It finds, for instance, an urban couple with an infant will need a basic net income of €420 per week, including €89.73 for food, €22.66 for clothing and €7.17 for bin charges.

An urban single adult living alone will need €237.80 per week, including €53.80 for food, €9.45 for clothing and €4.15 for bins, while an urban single parent with one child in primary school and one in secondary school will need €433.47 per week, including €114.48 for food, €23.48 for clothing and €7.17 for bin charges.

Rural households, says the study, have higher costs for transport and heating. Couples with an infant need €521.17 per week, a single adult needs €293.60 and a lone parent with two children – one in primary and one in secondary school – needs €497.57 per week.

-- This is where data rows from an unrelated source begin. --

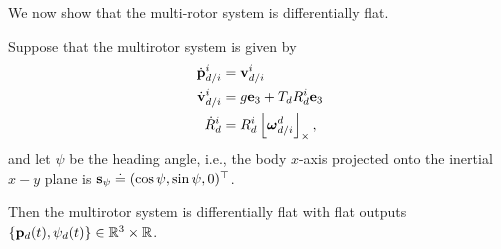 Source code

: We now show that the multi-rotor system is differentially flat.

\begin{theorem}

Suppose that the multirotor system is given by
\begin{align}
\dot{\pbf}_{d/i}^i &= \vbf_{d/i}^i \label{eq:flat-multirotor-1} \\
\dot{\vbf}_{d/i}^i &= g \ebf_3 + T_d R_d^i \ebf_3 \label{eq:flat-multirotor-2} \\
\dot{R}_d^i &= R_d^i \ss{\omegabf_{d/i}^d}, \label{eq:flat-multirotor-3}
\end{align}
and let $\psi$ be the heading angle, i.e., the body $x$-axis projected onto the inertial $x-y$ plane is 
$\mathbf{s}_\psi\doteq (\cos\psi, \sin\psi, 0)^\top$.  

Then the multirotor system is differentially flat with flat outputs $\{\mathbf{p}_d(t), \psi_d(t)\} \in\mathbb{R}^3 \times \mathbb{R}$.
\end{theorem}
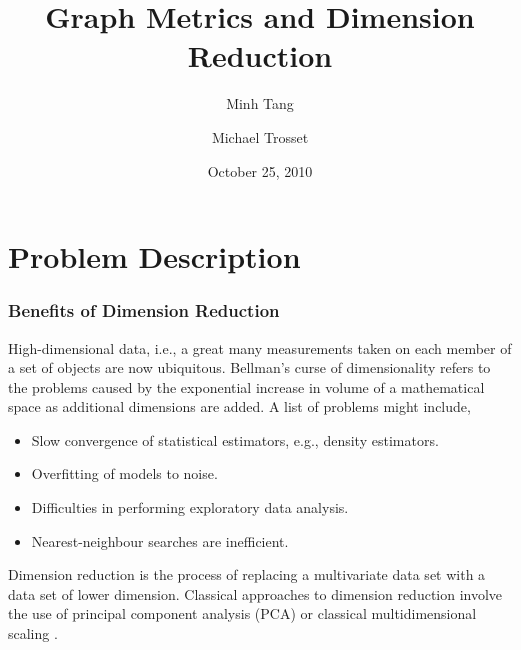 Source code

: \documentclass[professionalfonts, hyperref={pdfpagelabels=false,
  colorlinks=true, linkcolor=purple}]{beamer}
\begin{document}
\title[Graph Metrics and Dimension Reduction]{Graph Metrics and
  Dimension Reduction}
\author[Tang \& Trosset]{Minh Tang \and Michael
  Trosset}

\date{October 25, 2010}

\begin{frame}
\titlepage
\end{frame}
\section{Problem Description}
\begin{frame}
  \frametitle{Benefits of Dimension Reduction}
  High-dimensional data, i.e., a great many measurements taken on each
  member of a set of objects are now ubiquitous. Bellman's
  \alert{curse of dimensionality} \cite{bellman57:_dynam} refers to
  the problems caused by the exponential increase in volume of a
  mathematical space as additional dimensions are added. A list of
  problems might include,
  
  \begin{itemize}
  \item Slow convergence of statistical estimators, e.g., density
    estimators. 
  \item Overfitting of models to noise.
  \item Difficulties in performing exploratory data analysis.
  \item Nearest-neighbour searches are inefficient.
  \end{itemize}
  
  Dimension reduction is the process of replacing a
  multivariate data set with a data set of lower dimension. Classical
  approaches to dimension reduction involve the use of principal
  component analysis (PCA) \cite{pearson01:_on,hotelling33:_analy}
  or classical multidimensional scaling \cite{torgesen52:_multid,gower66:_some}.
\end{frame}
\end{document}
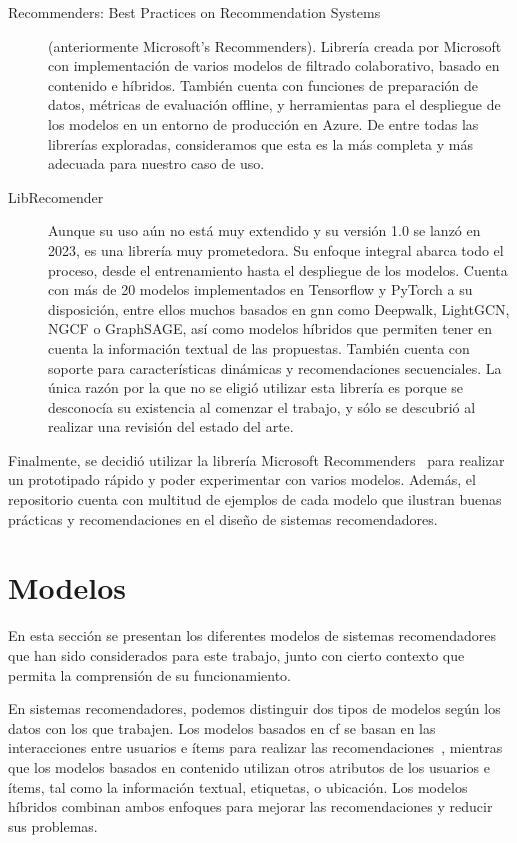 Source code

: \begin{description}
    \item [Recommenders: Best Practices on Recommendation Systems~\cite{argyriou_microsoft_2020}] (anteriormente Microsoft's Recommenders). Librería creada por Microsoft con implementación de varios modelos de filtrado colaborativo, basado en contenido e híbridos. También cuenta con funciones de preparación de datos, métricas de evaluación offline, y herramientas para el despliegue de los modelos en un entorno de producción en Azure. De entre todas las librerías exploradas, consideramos que esta es la más completa y más adecuada para nuestro caso de uso.
    \item [LibRecomender~\cite{massquantity_librecommender_2020}] Aunque su uso aún no está muy extendido y su versión 1.0 se lanzó en 2023, es una librería muy prometedora. Su enfoque integral abarca todo el proceso, desde el entrenamiento hasta el despliegue de los modelos. Cuenta con más de 20 modelos implementados en Tensorflow y PyTorch a su disposición, entre ellos muchos basados en \acrshort{gnn} como Deepwalk, LightGCN, NGCF o GraphSAGE, así como modelos híbridos que permiten tener en cuenta la información textual de las propuestas. También cuenta con soporte para características dinámicas y recomendaciones secuenciales. La única razón por la que no se eligió utilizar esta librería es porque se desconocía su existencia al comenzar el trabajo, y sólo se descubrió al realizar una revisión del estado del arte.
\end{description}

Finalmente, se decidió utilizar la librería Microsoft Recommenders~\cite{argyriou_microsoft_2020} para realizar un prototipado rápido y poder experimentar con varios modelos. Además, el repositorio cuenta con multitud de ejemplos de cada modelo que ilustran buenas prácticas y recomendaciones en el diseño de sistemas recomendadores.

\section{Modelos}

En esta sección se presentan los diferentes modelos de sistemas recomendadores que han sido considerados para este trabajo, junto con cierto contexto que permita la comprensión de su funcionamiento.

En sistemas recomendadores, podemos distinguir dos tipos de modelos según los datos con los que trabajen. Los modelos basados en \acrfull{cf} se basan en las interacciones entre usuarios e ítems para realizar las recomendaciones~\cite{aggarwal_recommender_2016}, mientras que los modelos basados en contenido utilizan otros atributos de los usuarios e ítems, tal como la información textual, etiquetas, o ubicación. Los modelos híbridos combinan ambos enfoques para mejorar las recomendaciones y reducir sus problemas.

“In the last year there have been decreases in certain categories of expenditure, such as food, clothing and electricity. However, increases in other areas have offset at least some of these,” including home-heating and private transport, says the study.

Childcare costs

Private rented housing and childcare costs have increased, by 8.6 per cent and 1.5 per cent respectively, in the year to March. The MESL has “increased significantly” for households paying for these.

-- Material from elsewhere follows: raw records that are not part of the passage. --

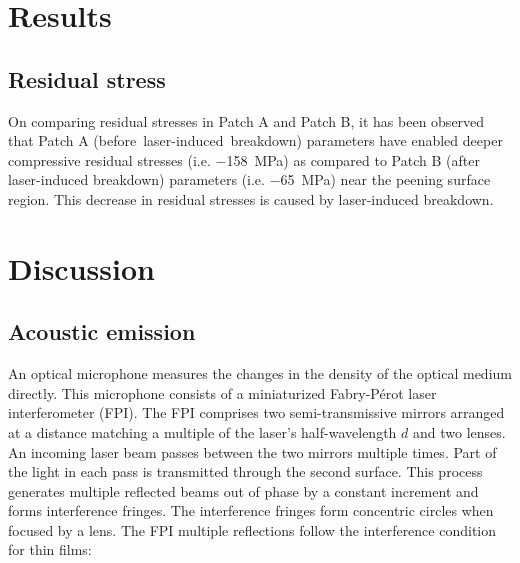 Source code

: \documentclass[sn-nature]{sn-jnl}%
\theoremstyle{thmstyleone}%
\theoremstyle{thmstyletwo}%
\theoremstyle{thmstylethree}%
\begin{document}

\section{Results}\label{sec:results}



    \subsection{Residual stress}
    On comparing residual stresses in Patch A and Patch B, it has been observed that Patch A \mbox{(before laser-induced breakdown)} parameters have enabled deeper compressive residual stresses (i.e. \SI[]{-158}{\mega\pascal}) as compared to Patch B (after laser-induced breakdown) parameters (i.e. \SI[]{-65}{\mega\pascal}) near the peening surface region. This decrease in residual stresses is caused by laser-induced breakdown. 



\section{Discussion}\label{sec:results}

    \subsection{Acoustic emission}

    An optical microphone measures the changes in the density of the optical medium directly. This microphone consists of a miniaturized Fabry-Pérot laser interferometer (FPI). The FPI comprises two semi-transmissive mirrors arranged at a distance matching a multiple of the laser’s half-wavelength $d$ and two lenses.
    An incoming laser beam passes between the two mirrors multiple times. Part of the light in each pass is transmitted through the second surface. This process generates multiple reflected beams out of phase by a constant increment and forms interference fringes. The interference fringes form concentric circles when focused by a lens. The FPI multiple reflections follow the interference condition for thin films:
\end{document}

Two-parent households with young children are best protected against poverty by social welfare, while households dependent on welfare with adolescents are least protected.

A child costs €49.19 per week at pre-school stage, climbing to €129.27 for a secondary school-age child. However, if full-time childcare for up to primary school age is included, “infancy is the most expensive stage at €301.91 per week.”

If both parents work full-time for minimum wage, they are worse off than if one parent does not work, due to the cost of childcare and the loss of most of their Family Income Supplement (FIS).

Similarly, a lone-parent household, working part-time for the minimum wage, has an adequate income as they continue to qualify for FIS. However, if they move to full-time work, they lose FIS, have childcare costs and are liable for USC and PAYE, and become worse off.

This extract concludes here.